As you try to determine the best way for you to get started with investing, use this framework to tell a helpful financial advisor apart from the shysters. 

1. Choose a diversified investment vehicle

Diversification is an important step to creating a smart investment portfolio, and it happens when we spread our investment across a wide variety of stocks or bonds. While diversification isn’t a fool-proof guarantee, it does minimize the risk of loss.

Often when someone is just getting started with investing, they bog themselves down with stock picks, the optimal time to buy, and priced/earnings ratios trying to conjure up some magical investment formula. Wouldn’t it be great if there was an investment vehicle that could handle all of that for you? Well guess what?? There are! Mutual funds, ETFs, and index funds are all helpful options, but it’s important to research these funds to make sure that they align with your investment goals and risk tolerance.
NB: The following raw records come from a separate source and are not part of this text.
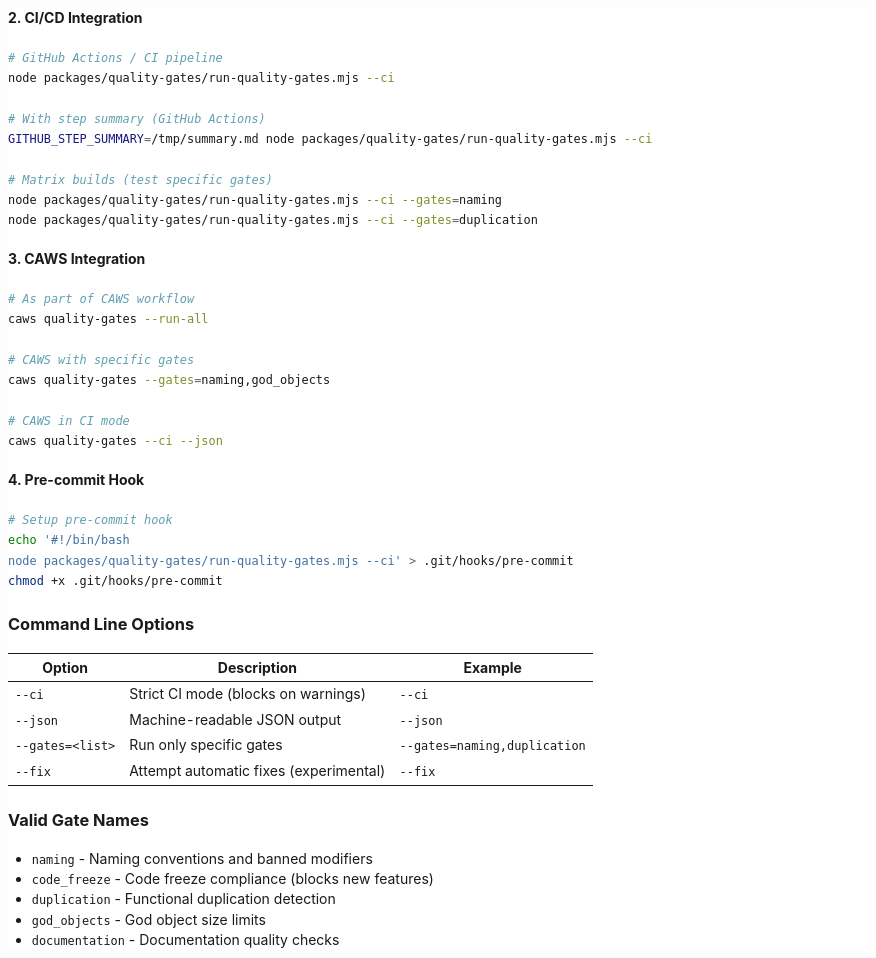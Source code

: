 #### 2. CI/CD Integration

```bash
# GitHub Actions / CI pipeline
node packages/quality-gates/run-quality-gates.mjs --ci

# With step summary (GitHub Actions)
GITHUB_STEP_SUMMARY=/tmp/summary.md node packages/quality-gates/run-quality-gates.mjs --ci

# Matrix builds (test specific gates)
node packages/quality-gates/run-quality-gates.mjs --ci --gates=naming
node packages/quality-gates/run-quality-gates.mjs --ci --gates=duplication
```

#### 3. CAWS Integration

```bash
# As part of CAWS workflow
caws quality-gates --run-all

# CAWS with specific gates
caws quality-gates --gates=naming,god_objects

# CAWS in CI mode
caws quality-gates --ci --json
```

#### 4. Pre-commit Hook

```bash
# Setup pre-commit hook
echo '#!/bin/bash
node packages/quality-gates/run-quality-gates.mjs --ci' > .git/hooks/pre-commit
chmod +x .git/hooks/pre-commit
```

### Command Line Options

| Option           | Description                            | Example                      |
| ---------------- | -------------------------------------- | ---------------------------- |
| `--ci`           | Strict CI mode (blocks on warnings)    | `--ci`                       |
| `--json`         | Machine-readable JSON output           | `--json`                     |
| `--gates=<list>` | Run only specific gates                | `--gates=naming,duplication` |
| `--fix`          | Attempt automatic fixes (experimental) | `--fix`                      |

### Valid Gate Names

- `naming` - Naming conventions and banned modifiers
- `code_freeze` - Code freeze compliance (blocks new features)
- `duplication` - Functional duplication detection
- `god_objects` - God object size limits
- `documentation` - Documentation quality checks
We recommend choosing several that target different areas of the market. Even though a single fund vehicle may offer a lot of diversification in itself, you will up your diversification level if you invest across multiple. 

2. Pair your diversified investment with the right account type

I don’t cook my eggs with a toaster (though please send us a video if you do) — I use a non-stick frying pan. The type of account you put your investment in can be just as important as the ingredients inside the account.

If you are just getting started with investing, remember that there are many different types of accounts that can hold an investment: A traditional IRA, Roth IRA, individual or joint account, 529, inherited IRA, to name a few. Each type serves a different financial goal, can carry different penalties for early withdrawals, and carries different tax consequences. Make sure that you do your research prior to opening up an account, or you can reach out to us to guide you through this.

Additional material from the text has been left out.